State how many lines of the records include the word "behaviour"; the reply is that number alone.

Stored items
──────────
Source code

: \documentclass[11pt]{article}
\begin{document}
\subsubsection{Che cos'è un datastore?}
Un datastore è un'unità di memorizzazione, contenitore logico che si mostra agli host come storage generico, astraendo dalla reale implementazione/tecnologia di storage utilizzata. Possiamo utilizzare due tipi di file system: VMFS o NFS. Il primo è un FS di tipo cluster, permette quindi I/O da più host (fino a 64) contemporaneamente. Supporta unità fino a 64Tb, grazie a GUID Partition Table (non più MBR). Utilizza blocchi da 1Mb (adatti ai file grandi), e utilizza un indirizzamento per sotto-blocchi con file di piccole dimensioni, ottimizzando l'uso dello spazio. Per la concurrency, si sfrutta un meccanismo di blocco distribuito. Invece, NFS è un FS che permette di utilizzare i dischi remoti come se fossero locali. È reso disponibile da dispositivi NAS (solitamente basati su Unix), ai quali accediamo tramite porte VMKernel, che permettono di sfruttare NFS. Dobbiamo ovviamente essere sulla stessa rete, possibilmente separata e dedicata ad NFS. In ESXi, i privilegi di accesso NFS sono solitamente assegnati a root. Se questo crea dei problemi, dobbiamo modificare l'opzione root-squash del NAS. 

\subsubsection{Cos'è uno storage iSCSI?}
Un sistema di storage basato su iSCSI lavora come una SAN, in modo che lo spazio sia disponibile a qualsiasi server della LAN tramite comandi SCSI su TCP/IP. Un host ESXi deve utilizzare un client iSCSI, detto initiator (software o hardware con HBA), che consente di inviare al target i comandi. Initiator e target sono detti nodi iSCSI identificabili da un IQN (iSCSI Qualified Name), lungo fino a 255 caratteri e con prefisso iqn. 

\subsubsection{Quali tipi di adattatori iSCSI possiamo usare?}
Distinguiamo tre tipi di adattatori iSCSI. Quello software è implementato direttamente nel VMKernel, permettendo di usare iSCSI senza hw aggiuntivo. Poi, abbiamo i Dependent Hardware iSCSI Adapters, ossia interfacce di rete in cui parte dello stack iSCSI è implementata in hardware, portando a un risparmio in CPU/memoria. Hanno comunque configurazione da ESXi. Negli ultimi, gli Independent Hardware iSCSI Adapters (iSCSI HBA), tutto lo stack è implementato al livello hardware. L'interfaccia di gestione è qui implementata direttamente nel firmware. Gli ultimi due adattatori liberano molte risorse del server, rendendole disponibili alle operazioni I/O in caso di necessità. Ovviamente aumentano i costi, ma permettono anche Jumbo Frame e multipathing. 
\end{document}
──────────
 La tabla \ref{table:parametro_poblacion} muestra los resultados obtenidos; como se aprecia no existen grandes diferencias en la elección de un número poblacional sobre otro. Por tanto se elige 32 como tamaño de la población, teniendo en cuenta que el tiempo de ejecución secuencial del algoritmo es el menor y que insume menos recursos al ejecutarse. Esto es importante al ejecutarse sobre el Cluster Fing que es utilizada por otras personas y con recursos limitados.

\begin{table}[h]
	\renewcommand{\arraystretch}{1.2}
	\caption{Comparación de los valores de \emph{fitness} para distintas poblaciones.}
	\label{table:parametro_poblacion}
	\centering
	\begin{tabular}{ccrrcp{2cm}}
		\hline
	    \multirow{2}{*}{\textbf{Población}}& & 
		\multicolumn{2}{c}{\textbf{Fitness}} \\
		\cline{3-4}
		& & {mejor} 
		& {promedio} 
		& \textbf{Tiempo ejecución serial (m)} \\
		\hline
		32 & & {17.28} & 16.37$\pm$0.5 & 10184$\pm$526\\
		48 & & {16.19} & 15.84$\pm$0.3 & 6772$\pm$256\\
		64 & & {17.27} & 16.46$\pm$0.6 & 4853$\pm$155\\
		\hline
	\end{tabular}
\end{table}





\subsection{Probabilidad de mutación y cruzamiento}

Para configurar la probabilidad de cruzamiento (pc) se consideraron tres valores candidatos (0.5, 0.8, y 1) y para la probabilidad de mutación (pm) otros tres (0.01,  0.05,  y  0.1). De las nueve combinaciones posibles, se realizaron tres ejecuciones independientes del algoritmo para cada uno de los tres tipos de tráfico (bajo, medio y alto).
──────────
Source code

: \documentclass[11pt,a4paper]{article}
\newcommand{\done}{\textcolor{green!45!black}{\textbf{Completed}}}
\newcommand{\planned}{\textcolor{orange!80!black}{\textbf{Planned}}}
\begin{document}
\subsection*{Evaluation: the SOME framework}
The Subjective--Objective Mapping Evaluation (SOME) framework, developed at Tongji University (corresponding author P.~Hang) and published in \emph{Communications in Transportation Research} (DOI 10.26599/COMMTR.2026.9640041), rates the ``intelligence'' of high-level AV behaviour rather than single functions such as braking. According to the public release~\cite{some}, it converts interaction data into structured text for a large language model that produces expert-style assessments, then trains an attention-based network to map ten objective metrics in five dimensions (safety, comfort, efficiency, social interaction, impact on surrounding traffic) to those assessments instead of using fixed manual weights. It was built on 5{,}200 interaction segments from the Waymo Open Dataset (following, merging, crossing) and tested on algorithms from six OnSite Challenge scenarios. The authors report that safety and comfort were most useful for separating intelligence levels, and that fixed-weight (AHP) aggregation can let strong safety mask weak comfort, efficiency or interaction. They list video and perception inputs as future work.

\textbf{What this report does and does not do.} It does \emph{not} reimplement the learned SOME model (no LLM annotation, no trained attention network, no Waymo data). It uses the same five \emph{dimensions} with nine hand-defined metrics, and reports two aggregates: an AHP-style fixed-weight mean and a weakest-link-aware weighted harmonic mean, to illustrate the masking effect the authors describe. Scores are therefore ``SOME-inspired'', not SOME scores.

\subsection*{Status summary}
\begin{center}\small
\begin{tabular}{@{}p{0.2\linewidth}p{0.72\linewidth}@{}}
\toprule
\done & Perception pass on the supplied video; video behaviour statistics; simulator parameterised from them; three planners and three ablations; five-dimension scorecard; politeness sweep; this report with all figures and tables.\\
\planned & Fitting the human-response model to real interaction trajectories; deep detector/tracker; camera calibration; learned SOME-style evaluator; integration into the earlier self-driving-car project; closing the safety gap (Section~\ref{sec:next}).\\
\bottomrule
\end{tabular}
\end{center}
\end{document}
──────────
## Output below
2